((

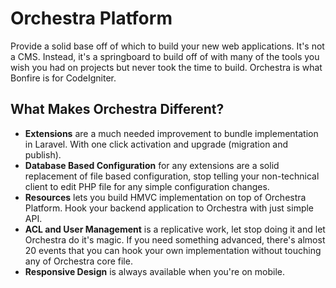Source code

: Orchestra Platform
==============

Provide a solid base off of which to build your new web applications. It's not a CMS. Instead, it's a springboard to build off of with many of the tools you wish you had on projects but never took the time to build. Orchestra is what Bonfire is for CodeIgniter.

## What Makes Orchestra Different?

* **Extensions** are a much needed improvement to bundle implementation in Laravel. With one click activation and upgrade (migration and publish).
* **Database Based Configuration** for any extensions are a solid replacement of file based configuration, stop telling your non-technical client to edit PHP file for any simple configuration changes. 
* **Resources** lets you build HMVC implementation on top of Orchestra Platform. Hook your backend application to Orchestra with just simple API. 
* **ACL and User Management** is a replicative work, let stop doing it and let Orchestra do it's magic. If you need something advanced, there's almost 20 events that you can hook your own implementation without touching any of Orchestra core file.
* **Responsive Design** is always available when you're on mobile.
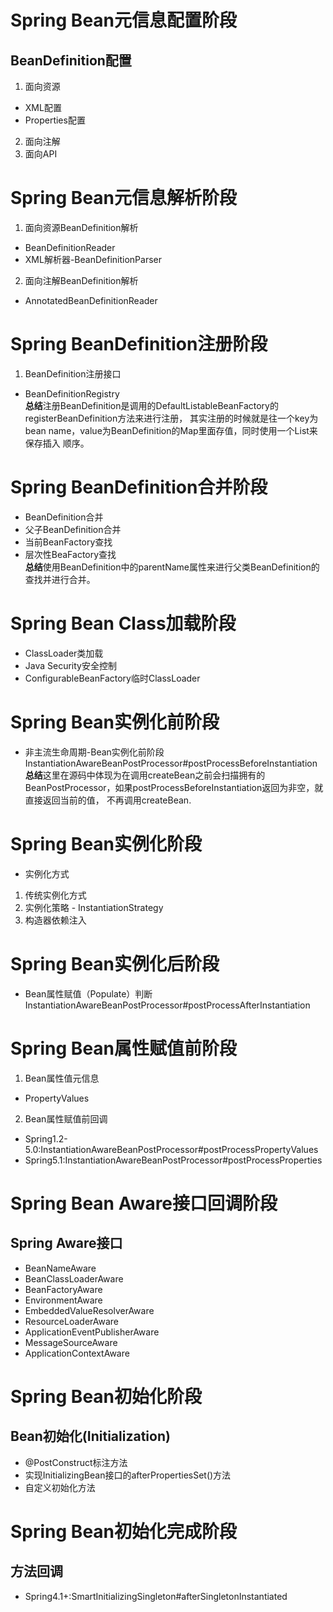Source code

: # Spring Bean元信息配置阶段
## BeanDefinition配置
1. 面向资源
+ XML配置
+ Properties配置
2. 面向注解
3. 面向API

# Spring Bean元信息解析阶段
1. 面向资源BeanDefinition解析
+ BeanDefinitionReader
+ XML解析器-BeanDefinitionParser
2. 面向注解BeanDefinition解析
+ AnnotatedBeanDefinitionReader

# Spring BeanDefinition注册阶段
1. BeanDefinition注册接口
+ BeanDefinitionRegistry<br/>
**总结**注册BeanDefinition是调用的DefaultListableBeanFactory的registerBeanDefinition方法来进行注册，
其实注册的时候就是往一个key为bean name，value为BeanDefinition的Map里面存值，同时使用一个List来保存插入
顺序。

# Spring BeanDefinition合并阶段
+ BeanDefinition合并
+ 父子BeanDefinition合并
+ 当前BeanFactory查找
+ 层次性BeaFactory查找<br/>
**总结**使用BeanDefinition中的parentName属性来进行父类BeanDefinition的查找并进行合并。

# Spring Bean Class加载阶段
+ ClassLoader类加载
+ Java Security安全控制
+ ConfigurableBeanFactory临时ClassLoader

# Spring Bean实例化前阶段
+ 非主流生命周期-Bean实例化前阶段<br/>
InstantiationAwareBeanPostProcessor#postProcessBeforeInstantiation<br/>
**总结**这里在源码中体现为在调用createBean之前会扫描拥有的BeanPostProcessor，如果postProcessBeforeInstantiation返回为非空，就直接返回当前的值，
不再调用createBean.

# Spring Bean实例化阶段
+ 实例化方式
1. 传统实例化方式
  1. 实例化策略 - InstantiationStrategy
2. 构造器依赖注入

# Spring Bean实例化后阶段
+ Bean属性赋值（Populate）判断<br/>
InstantiationAwareBeanPostProcessor#postProcessAfterInstantiation<br/>

# Spring Bean属性赋值前阶段
1. Bean属性值元信息
+ PropertyValues
2. Bean属性赋值前回调
+ Spring1.2-5.0:InstantiationAwareBeanPostProcessor#postProcessPropertyValues
+ Spring5.1:InstantiationAwareBeanPostProcessor#postProcessProperties

# Spring Bean Aware接口回调阶段
## Spring Aware接口
+ BeanNameAware
+ BeanClassLoaderAware
+ BeanFactoryAware
+ EnvironmentAware
+ EmbeddedValueResolverAware
+ ResourceLoaderAware
+ ApplicationEventPublisherAware
+ MessageSourceAware
+ ApplicationContextAware

# Spring Bean初始化阶段
## Bean初始化(Initialization)
+ @PostConstruct标注方法
+ 实现InitializingBean接口的afterPropertiesSet()方法
+ 自定义初始化方法

# Spring Bean初始化完成阶段
## 方法回调
+ Spring4.1+:SmartInitializingSingleton#afterSingletonInstantiated
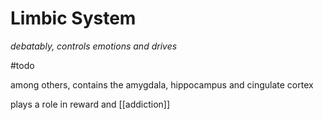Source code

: # Limbic System

_debatably, controls emotions and drives_

#todo

among others, contains the amygdala, hippocampus and cingulate cortex

plays a role in reward and [[addiction]]
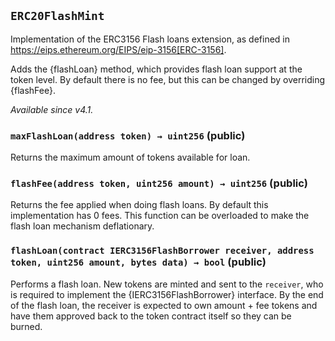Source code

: ## `ERC20FlashMint`



Implementation of the ERC3156 Flash loans extension, as defined in
https://eips.ethereum.org/EIPS/eip-3156[ERC-3156].

Adds the {flashLoan} method, which provides flash loan support at the token
level. By default there is no fee, but this can be changed by overriding {flashFee}.

_Available since v4.1._


### `maxFlashLoan(address token) → uint256` (public)



Returns the maximum amount of tokens available for loan.


### `flashFee(address token, uint256 amount) → uint256` (public)



Returns the fee applied when doing flash loans. By default this
implementation has 0 fees. This function can be overloaded to make
the flash loan mechanism deflationary.


### `flashLoan(contract IERC3156FlashBorrower receiver, address token, uint256 amount, bytes data) → bool` (public)



Performs a flash loan. New tokens are minted and sent to the
`receiver`, who is required to implement the {IERC3156FlashBorrower}
interface. By the end of the flash loan, the receiver is expected to own
amount + fee tokens and have them approved back to the token contract itself so
they can be burned.





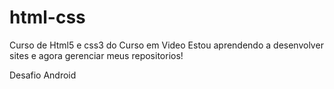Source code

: # html-css
 Curso de Html5 e css3  do Curso em Video 
 Estou aprendendo a desenvolver sites e agora gerenciar meus repositorios!

 Desafio Android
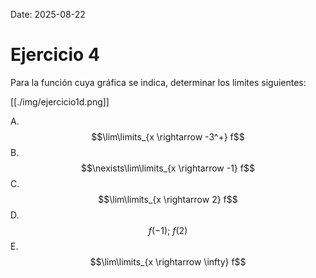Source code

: Date: 2025-08-22

# Ejercicio 4


Para la función cuya gráfica se indica, determinar los limites siguientes:

[[./img/ejercicio1d.png]]

A.  $$\lim\limits_{x \rightarrow -3^+} f$$
B.  $$\nexists\lim\limits_{x \rightarrow -1} f$$
C.  $$\lim\limits_{x \rightarrow 2} f$$
D.  $$f(-1);\ f(2)$$
E.  $$\lim\limits_{x \rightarrow \infty} f$$
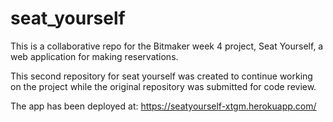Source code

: # seat_yourself
This is a collaborative repo for the Bitmaker week 4 project, Seat Yourself, a web application for making reservations. 

This second repository for seat yourself was created to continue working on the project while the original repository was submitted for code review. 

The app has been deployed at: https://seatyourself-xtgm.herokuapp.com/ 
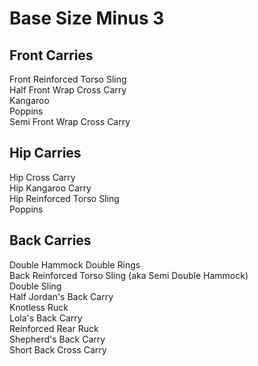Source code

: # Base Size Minus 3
## Front Carries
Front Reinforced Torso Sling  
Half Front Wrap Cross Carry  
Kangaroo  
Poppins  
Semi Front Wrap Cross Carry  

## Hip Carries
Hip Cross Carry  
Hip Kangaroo Carry  
Hip Reinforced Torso Sling  
Poppins  

## Back Carries
Double Hammock Double Rings  
Back Reinforced Torso Sling (aka Semi Double Hammock)  
Double Sling  
Half Jordan's Back Carry  
Knotless Ruck  
Lola's Back Carry  
Reinforced Rear Ruck  
Shepherd's Back Carry  
Short Back Cross Carry  
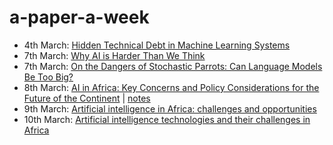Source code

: # a-paper-a-week

- 4th March: [Hidden Technical Debt in Machine Learning Systems](https://papers.neurips.cc/paper/5656-hidden-technical-debt-in-machine-learning-systems.pdf)
- 7th March: [Why AI is Harder Than We Think](https://arxiv.org/abs/2104.12871)
- 7th March: [On the Dangers of Stochastic Parrots: Can Language Models Be Too Big?](https://dl.acm.org/doi/pdf/10.1145/3442188.3445922)
- 8th March: [AI in Africa: Key Concerns and Policy Considerations for the Future of the Continent](https://afripoli.org/ai-in-africa-key-concerns-and-policy-considerations-for-the-future-of-the-continent) | [notes](https://github.com/gigikenneth/a-paper-a-week/blob/main/random%20notes/March/AI%20in%20Africa:%20Key%20Concerns%20and%20Policy%20Considerations%20for%20the%20Future%20of%20the%20Continent.md)
- 9th March: [Artificial intelligence in Africa: challenges and opportunities](https://researchportal.northumbria.ac.uk/ws/portalfiles/portal/31309999/AI_in_Africa_Opportunities_and_Challenges_Paper_68_Manuscript.pdf)
- 10th March: [Artificial intelligence technologies and their challenges in Africa](https://financialmarketsjournal.co.za/artificial-intelligence-technologies-and-their-challenges-in-africa/)
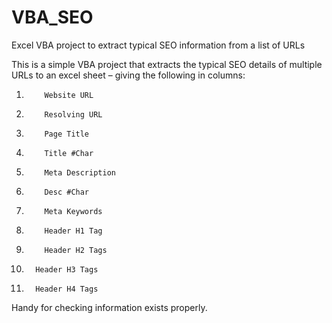 # VBA_SEO
Excel VBA project to extract typical SEO information from a list of URLs

This is a simple VBA project that extracts the typical SEO details of multiple URLs to an excel sheet – giving the following in columns:

1.         Website URL
2.         Resolving URL
3.         Page Title
4.         Title #Char
5.         Meta Description
6.         Desc #Char
7.         Meta Keywords
8.         Header H1 Tag
9.         Header H2 Tags
10.       Header H3 Tags
11.       Header H4 Tags

Handy for checking information exists properly.
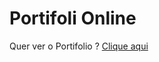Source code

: # Portifoli Online

<p> Quer ver o Portifolio ? <a href="https://luskardev.github.io/Page-Paulo/">Clique aqui </a> </p>

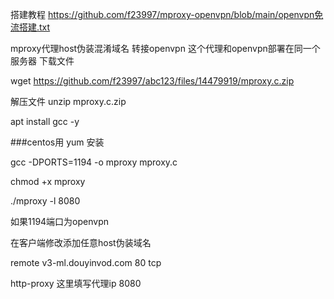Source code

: 搭建教程
https://github.com/f23997/mproxy-openvpn/blob/main/openvpn免流搭建.txt


mproxy代理host伪装混淆域名 转接openvpn
这个代理和openvpn部署在同一个服务器
下载文件

wget https://github.com/f23997/abc123/files/14479919/mproxy.c.zip


解压文件
unzip mproxy.c.zip

apt install gcc -y



###centos用 yum 安装


gcc -DPORTS=1194 -o mproxy mproxy.c

chmod +x mproxy


./mproxy -l 8080

如果1194端口为openvpn

在客户端修改添加任意host伪装域名




remote v3-ml.douyinvod.com 80 tcp


http-proxy 这里填写代理ip 8080
            
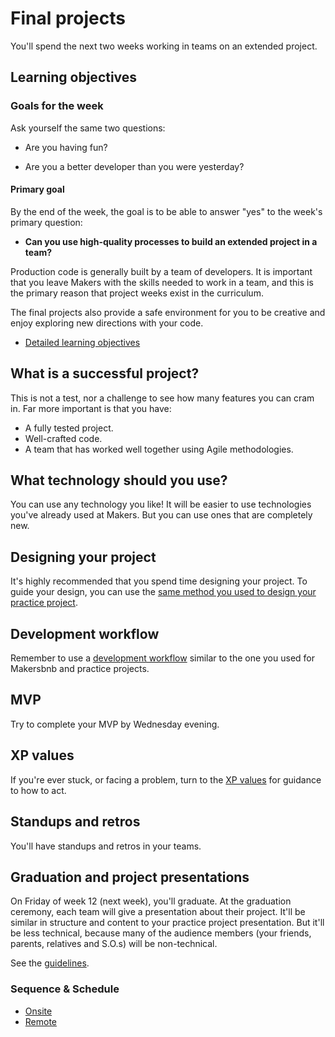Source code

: # Final projects

You'll spend the next two weeks working in teams on an extended project.

## Learning objectives

### Goals for the week

Ask yourself the same two questions:

* Are you having fun?

* Are you a better developer than you were yesterday?

#### Primary goal

By the end of the week, the goal is to be able to answer "yes" to the week's primary question:

* **Can you use high-quality processes to build an extended project in a team?**

Production code is generally built by a team of developers. It is important that you leave Makers with the skills needed to work in a team, and this is the primary reason that project weeks exist in the curriculum.

The final projects also provide a safe environment for you to be creative and enjoy exploring new directions with your code.

* [Detailed learning objectives](https://github.com/makersacademy/course/blob/master/practice_project_week/learning_objectives.md)

## What is a successful project?

This is not a test, nor a challenge to see how many features you can cram in. Far more important is that you have:

* A fully tested project.
* Well-crafted code.
* A team that has worked well together using Agile methodologies.

## What technology should you use?

You can use any technology you like! It will be easier to use technologies you've already used at Makers.  But you can use ones that are completely new.

## Designing your project

It's highly recommended that you spend time designing your project.  To guide your design, you can use the [same method you used to design your practice project](../practice_project_week/project_design_workshop.md).

## Development workflow

Remember to use a [development workflow](https://github.com/makersacademy/course/blob/master/pills/development_workflow.md) similar to the one you used for Makersbnb and practice projects.

## MVP

Try to complete your MVP by Wednesday evening.

## XP values

If you're ever stuck, or facing a problem, turn to the [XP values](http://www.extremeprogramming.org/values.html) for guidance to how to act.

## Standups and retros

You'll have standups and retros in your teams.

## Graduation and project presentations

On Friday of week 12 (next week), you'll graduate.  At the graduation ceremony, each team will give a presentation about their project.  It'll be similar in structure and content to your practice project presentation.  But it'll be less technical, because many of the audience members (your friends, parents, relatives and S.O.s) will be non-technical.

See the [guidelines](../pills/final_project_presentations.md).

### Sequence & Schedule
* [Onsite](../sequence/onsite/final_projects.md)
* [Remote](../sequence/remote/final_projects.md)

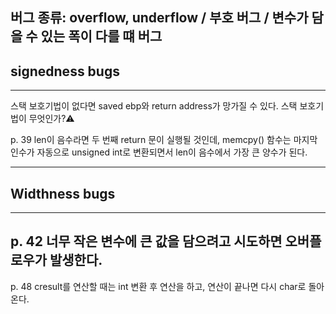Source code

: 버그 종류: overflow, underflow / 부호 버그 / 변수가 담을 수 있는 폭이 다를 떄 버그
---
## signedness bugs
---
스택 보호기법이 없다면 saved ebp와 return address가 망가질 수 있다.
스택 보호기법이 무엇인가?⚠️
  
p. 39
len이 음수라면 두 번째 return 문이 실행될 것인데, memcpy() 함수는 마지막 인수가 자동으로 unsigned int로 변환되면서 len이 음수에서 가장 큰 양수가 된다.
  
---
## Widthness bugs
---
p. 42
너무 작은 변수에 큰 값을 담으려고 시도하면 오버플로우가 발생한다.
---
p. 48
cresult를 연산할 때는 int 변환 후 연산을 하고, 연산이 끝나면 다시 char로 돌아온다.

))

→ **Exercise requirements**
Nothing except the lines from the one containing "IERC3156FlashBorrower receiver, address" through the one containing "This second repository" should appear in the answer, exactly as above and without pictures.

→ **Completed task**
### `flashLoan(contract IERC3156FlashBorrower receiver, address token, uint256 amount, bytes data) → bool` (public)



Performs a flash loan. New tokens are minted and sent to the
`receiver`, who is required to implement the {IERC3156FlashBorrower}
interface. By the end of the flash loan, the receiver is expected to own
amount + fee tokens and have them approved back to the token contract itself so
they can be burned.





Source code

: # html-css
 Curso de Html5 e css3  do Curso em Video 
 Estou aprendendo a desenvolver sites e agora gerenciar meus repositorios!

 Desafio Android
Source code

: Date: 2025-08-22

# Ejercicio 4


Para la función cuya gráfica se indica, determinar los limites siguientes:

[[./img/ejercicio1d.png]]

A.  $$\lim\limits_{x \rightarrow -3^+} f$$
B.  $$\nexists\lim\limits_{x \rightarrow -1} f$$
C.  $$\lim\limits_{x \rightarrow 2} f$$
D.  $$f(-1);\ f(2)$$
E.  $$\lim\limits_{x \rightarrow \infty} f$$
Source code

: # seat_yourself
This is a collaborative repo for the Bitmaker week 4 project, Seat Yourself, a web application for making reservations. 

This second repository for seat yourself was created to continue working on the project while the original repository was submitted for code review. 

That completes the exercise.